In practice, people are usually interested in the species richness of areas so large that not all individuals in them can be observed and identified to species. Then applying different sampling methods will lead to different sets of individuals being observed for the same area of interest, and the species richness of each set may be different. When a new individual is added to a set, it may introduce a species that was not yet represented in the set, and thereby increase the species richness of the set. For this reason, sets with many individuals can be expected to contain more species than sets with fewer individuals.

If species richness of the obtained sample is taken to represent species richness of the underlying habitat or other larger unit, values are only comparable if sampling efforts are standardised in an appropriate way. Resampling methods can be used to bring samples of different sizes to a common footing.[2] Properties of the sample, especially the number of species only represented by one or a few individuals, can be used to help estimating the species richness in the population from which the sample was drawn.[3][4]

The observed species richness is affected not only by the number of individuals but also by the heterogeneity of the sample. If individuals are drawn from different environmental conditions (or different habitats), the species richness of the resulting set can be expected to be higher than if all individuals are drawn from similar environments. The accumulation of new species with increasing sampling effort can be visualised with a species accumulation curve. Such curves can be constructed in different ways.[5] Increasing the area sampled increases observed species richness both because more individuals get included in the sample and because large areas are environmentally more heterogeneous than small areas.

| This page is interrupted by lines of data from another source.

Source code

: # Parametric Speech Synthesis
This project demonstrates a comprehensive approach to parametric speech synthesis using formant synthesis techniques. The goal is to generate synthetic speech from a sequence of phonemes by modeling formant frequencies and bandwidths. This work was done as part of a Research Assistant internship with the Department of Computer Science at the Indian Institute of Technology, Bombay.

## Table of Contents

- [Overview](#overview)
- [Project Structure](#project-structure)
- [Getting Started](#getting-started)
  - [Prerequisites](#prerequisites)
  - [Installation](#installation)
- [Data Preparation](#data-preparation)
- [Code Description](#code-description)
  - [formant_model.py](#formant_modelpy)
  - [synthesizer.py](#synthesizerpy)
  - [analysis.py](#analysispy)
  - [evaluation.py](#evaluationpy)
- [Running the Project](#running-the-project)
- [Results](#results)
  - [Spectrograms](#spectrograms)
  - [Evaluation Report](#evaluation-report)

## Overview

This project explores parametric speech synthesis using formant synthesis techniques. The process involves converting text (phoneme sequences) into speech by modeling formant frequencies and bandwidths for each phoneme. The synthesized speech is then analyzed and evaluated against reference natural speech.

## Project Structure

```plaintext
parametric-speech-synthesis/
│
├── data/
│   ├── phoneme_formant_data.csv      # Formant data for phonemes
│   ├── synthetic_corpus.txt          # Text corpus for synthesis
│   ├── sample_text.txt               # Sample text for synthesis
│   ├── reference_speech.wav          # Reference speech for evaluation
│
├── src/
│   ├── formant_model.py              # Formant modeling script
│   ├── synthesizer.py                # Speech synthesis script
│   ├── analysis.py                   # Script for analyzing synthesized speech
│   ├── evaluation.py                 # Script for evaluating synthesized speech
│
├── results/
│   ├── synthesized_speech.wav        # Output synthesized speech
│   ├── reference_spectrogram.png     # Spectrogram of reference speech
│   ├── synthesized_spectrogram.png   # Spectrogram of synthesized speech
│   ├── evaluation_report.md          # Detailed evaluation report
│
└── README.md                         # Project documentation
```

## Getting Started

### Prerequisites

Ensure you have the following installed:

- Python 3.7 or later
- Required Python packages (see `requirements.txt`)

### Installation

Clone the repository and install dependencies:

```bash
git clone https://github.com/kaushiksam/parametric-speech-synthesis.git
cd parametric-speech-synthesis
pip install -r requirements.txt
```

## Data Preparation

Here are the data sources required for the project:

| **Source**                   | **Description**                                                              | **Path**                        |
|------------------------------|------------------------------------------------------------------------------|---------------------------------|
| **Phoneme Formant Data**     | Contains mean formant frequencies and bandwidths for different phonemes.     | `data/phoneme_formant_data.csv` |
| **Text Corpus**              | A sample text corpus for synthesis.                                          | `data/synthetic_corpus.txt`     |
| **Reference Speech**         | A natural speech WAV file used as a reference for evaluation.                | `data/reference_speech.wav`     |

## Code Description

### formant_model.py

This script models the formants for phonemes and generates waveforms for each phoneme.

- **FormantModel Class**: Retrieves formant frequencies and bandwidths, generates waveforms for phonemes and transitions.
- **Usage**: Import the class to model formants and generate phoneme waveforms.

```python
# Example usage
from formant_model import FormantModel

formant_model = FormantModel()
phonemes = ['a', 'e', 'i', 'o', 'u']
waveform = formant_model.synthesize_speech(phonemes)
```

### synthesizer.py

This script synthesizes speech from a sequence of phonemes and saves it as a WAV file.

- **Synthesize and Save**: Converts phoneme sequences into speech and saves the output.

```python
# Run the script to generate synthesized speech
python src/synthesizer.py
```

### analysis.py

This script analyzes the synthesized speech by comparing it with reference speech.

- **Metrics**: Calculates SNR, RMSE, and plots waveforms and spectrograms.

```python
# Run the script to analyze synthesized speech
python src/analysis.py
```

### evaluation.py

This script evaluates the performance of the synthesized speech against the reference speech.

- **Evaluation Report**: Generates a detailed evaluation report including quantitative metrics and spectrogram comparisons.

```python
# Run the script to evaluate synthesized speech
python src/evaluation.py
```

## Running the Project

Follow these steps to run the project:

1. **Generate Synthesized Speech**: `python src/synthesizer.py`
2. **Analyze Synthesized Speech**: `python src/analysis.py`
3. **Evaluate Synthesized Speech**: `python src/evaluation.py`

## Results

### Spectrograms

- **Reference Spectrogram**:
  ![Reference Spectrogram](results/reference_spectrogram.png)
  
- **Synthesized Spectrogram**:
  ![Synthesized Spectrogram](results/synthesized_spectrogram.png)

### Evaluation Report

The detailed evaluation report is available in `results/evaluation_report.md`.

Many organism groups have most species in the tropics, which leads to latitudinal gradients in species richness. There has been much discussion about the relationship between productivity and species richness. Results have varied among studies, such that no global consensus on either the pattern or its possible causes has emerged.[6]

Applications

Species richness is often used as a criterion when assessing the relative conservation values of habitats or landscapes. However, species richness is blind to the identity of the species. An area with many endemic or rare species is generally considered to have higher conservation value than another area where species richness is similar, but all the species are common and widespread.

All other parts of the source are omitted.